When working with Public Folder permissions on Exchange 2007 the tool is a great addition, for everyone who might not be that confident with managing PF permissions though the Exchange Management Shell (EMS) and would like a GUI for it.

However working with PFDAVAdmin on Exchange 2007 servers, I have seen this “error” message:
‘Could not expand https://localhost/exadmin/admin/mydomain.com/public%20folders/ : name cannot begin with the ‘0’ character, hexadecimal value 0x30. Line 1, position 386′

The reason for this error is because PFDAVAdmin uses Microsoft .NET Framework 1.1 (Exchange 2007 uses the .NET Framework 2.0) and if that is not installed, you’ll get the error message above.

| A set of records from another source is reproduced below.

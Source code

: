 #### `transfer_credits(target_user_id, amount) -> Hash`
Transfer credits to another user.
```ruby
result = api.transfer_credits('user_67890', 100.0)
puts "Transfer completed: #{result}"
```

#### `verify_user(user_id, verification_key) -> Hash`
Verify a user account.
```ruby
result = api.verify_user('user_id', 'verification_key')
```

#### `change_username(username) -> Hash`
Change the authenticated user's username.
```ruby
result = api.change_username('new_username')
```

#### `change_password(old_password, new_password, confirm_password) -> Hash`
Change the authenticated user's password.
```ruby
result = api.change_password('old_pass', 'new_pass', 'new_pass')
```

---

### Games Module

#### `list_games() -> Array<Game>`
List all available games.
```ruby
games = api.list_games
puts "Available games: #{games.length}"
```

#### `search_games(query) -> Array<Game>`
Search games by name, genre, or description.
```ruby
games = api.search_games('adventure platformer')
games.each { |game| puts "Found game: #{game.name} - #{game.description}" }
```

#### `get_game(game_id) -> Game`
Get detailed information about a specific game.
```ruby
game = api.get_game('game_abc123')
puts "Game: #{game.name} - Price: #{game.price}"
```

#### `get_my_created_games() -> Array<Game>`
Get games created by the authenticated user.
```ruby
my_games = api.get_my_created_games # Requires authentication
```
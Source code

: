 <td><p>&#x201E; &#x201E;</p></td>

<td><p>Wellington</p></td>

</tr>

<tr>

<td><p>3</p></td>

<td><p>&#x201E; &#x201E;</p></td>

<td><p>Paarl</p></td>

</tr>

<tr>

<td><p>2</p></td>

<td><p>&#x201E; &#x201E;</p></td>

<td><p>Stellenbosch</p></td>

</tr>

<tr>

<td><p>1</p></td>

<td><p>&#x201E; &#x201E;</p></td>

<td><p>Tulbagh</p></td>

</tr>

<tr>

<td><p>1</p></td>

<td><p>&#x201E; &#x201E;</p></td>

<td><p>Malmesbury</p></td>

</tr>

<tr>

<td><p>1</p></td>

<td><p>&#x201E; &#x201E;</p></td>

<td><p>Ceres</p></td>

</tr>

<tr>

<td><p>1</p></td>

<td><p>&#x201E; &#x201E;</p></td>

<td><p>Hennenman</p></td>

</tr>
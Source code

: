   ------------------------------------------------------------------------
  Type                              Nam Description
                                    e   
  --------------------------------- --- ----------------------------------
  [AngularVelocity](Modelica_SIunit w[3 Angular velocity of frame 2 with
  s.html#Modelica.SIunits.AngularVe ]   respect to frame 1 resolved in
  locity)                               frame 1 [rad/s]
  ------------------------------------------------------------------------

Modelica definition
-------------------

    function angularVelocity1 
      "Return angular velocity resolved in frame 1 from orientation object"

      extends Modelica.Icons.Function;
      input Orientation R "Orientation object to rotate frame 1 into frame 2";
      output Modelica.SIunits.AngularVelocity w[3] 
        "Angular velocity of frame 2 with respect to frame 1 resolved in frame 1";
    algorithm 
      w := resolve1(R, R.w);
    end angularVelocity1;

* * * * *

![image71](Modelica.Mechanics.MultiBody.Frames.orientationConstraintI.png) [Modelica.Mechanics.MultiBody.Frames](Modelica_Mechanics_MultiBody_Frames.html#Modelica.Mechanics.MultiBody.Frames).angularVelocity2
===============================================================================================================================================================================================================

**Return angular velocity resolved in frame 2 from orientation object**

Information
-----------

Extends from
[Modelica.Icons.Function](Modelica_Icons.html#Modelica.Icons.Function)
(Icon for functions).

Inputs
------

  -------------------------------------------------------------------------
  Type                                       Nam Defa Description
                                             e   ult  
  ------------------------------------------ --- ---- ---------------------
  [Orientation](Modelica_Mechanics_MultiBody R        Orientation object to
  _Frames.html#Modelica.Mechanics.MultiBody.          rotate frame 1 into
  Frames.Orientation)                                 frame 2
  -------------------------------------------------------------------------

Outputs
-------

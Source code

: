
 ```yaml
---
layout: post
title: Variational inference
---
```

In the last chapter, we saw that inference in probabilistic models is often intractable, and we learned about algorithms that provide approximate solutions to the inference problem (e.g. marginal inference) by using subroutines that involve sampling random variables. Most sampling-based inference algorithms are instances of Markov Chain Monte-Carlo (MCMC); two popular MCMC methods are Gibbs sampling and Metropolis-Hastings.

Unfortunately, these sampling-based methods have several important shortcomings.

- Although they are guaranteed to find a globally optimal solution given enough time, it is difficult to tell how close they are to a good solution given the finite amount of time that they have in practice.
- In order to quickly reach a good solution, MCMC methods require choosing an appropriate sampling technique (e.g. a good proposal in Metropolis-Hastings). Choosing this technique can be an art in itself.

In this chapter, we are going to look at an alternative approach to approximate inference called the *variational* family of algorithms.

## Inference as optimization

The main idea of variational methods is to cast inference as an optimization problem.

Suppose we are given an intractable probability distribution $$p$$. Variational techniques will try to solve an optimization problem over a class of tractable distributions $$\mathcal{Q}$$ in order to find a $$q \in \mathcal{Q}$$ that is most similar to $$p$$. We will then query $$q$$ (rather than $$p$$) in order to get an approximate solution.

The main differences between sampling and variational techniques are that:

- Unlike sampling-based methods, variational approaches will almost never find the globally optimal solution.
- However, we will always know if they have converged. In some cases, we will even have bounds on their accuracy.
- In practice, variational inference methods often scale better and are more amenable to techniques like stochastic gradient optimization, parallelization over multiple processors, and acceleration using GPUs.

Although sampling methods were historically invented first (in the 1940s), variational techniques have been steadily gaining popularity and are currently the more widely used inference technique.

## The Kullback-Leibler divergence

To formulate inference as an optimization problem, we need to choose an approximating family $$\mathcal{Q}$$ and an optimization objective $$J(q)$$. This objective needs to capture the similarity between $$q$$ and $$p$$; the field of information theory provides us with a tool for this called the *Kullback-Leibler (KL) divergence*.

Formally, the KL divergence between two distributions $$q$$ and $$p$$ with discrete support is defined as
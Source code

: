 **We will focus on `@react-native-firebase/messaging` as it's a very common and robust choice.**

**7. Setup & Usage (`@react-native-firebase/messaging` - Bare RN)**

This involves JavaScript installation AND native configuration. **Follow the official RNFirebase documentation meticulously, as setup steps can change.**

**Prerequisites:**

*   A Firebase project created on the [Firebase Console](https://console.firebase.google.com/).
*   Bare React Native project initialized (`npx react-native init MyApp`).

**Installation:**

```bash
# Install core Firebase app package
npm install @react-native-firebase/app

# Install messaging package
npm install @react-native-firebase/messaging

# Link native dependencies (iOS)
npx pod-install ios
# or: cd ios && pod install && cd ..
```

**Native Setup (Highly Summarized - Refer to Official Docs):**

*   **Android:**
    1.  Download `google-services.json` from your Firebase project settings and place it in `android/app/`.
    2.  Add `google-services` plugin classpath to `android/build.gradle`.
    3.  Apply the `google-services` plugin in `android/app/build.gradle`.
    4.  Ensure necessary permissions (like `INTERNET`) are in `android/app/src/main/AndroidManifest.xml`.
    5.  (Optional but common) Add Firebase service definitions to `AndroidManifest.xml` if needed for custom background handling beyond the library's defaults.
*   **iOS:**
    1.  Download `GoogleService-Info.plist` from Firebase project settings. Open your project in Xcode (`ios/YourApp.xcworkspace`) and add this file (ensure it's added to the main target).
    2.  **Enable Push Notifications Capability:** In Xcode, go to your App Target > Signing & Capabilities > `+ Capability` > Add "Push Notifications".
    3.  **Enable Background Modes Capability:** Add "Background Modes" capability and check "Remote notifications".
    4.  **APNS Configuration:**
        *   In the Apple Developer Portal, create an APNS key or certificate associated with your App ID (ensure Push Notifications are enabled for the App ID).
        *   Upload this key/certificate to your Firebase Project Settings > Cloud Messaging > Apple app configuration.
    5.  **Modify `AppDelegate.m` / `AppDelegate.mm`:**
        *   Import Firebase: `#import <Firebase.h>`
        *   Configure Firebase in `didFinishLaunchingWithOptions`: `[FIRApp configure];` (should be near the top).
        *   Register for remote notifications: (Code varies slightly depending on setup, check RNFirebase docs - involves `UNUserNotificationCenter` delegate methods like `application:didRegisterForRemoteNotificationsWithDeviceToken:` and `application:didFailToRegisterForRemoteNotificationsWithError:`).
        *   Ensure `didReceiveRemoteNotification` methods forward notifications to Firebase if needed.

Microsoft recommends using PFDAVAdmin from a workstation, not from the console of the Exchange 2007 server, though. So if you get this message, do NOT install the .NET Framework 1.1 on an existing Exchange 2007 server. You risk breaking the Exchange Server 2007! If you really want to run PFDAVAdmin from the console of an Exchange 2007 server, you would need to install the .NET Framework 1.1 prior to building Exchange.

Even so, using PFDAVAdmin from the workstation is much more desirable and recommended.

Download PFDAVAdmin here.

About Author

Peter is an Exchange specialist with over 15+ years of experience with Exchange Server and certified Microsoft Certified Master (MCM) and Microsoft Certified Solutions Master (MCSM) on Exchange Server. He has been awarded the Microsoft MVP award, every year since 2007. He is active in the Microsoft community and User Group Leader for CoLabora (a danish UC & Cloud User Group). He works as an Cloud & Infrastructure Architect and Consulent, with primary focus on Exchange, Office 365, Azure and Skype for Business.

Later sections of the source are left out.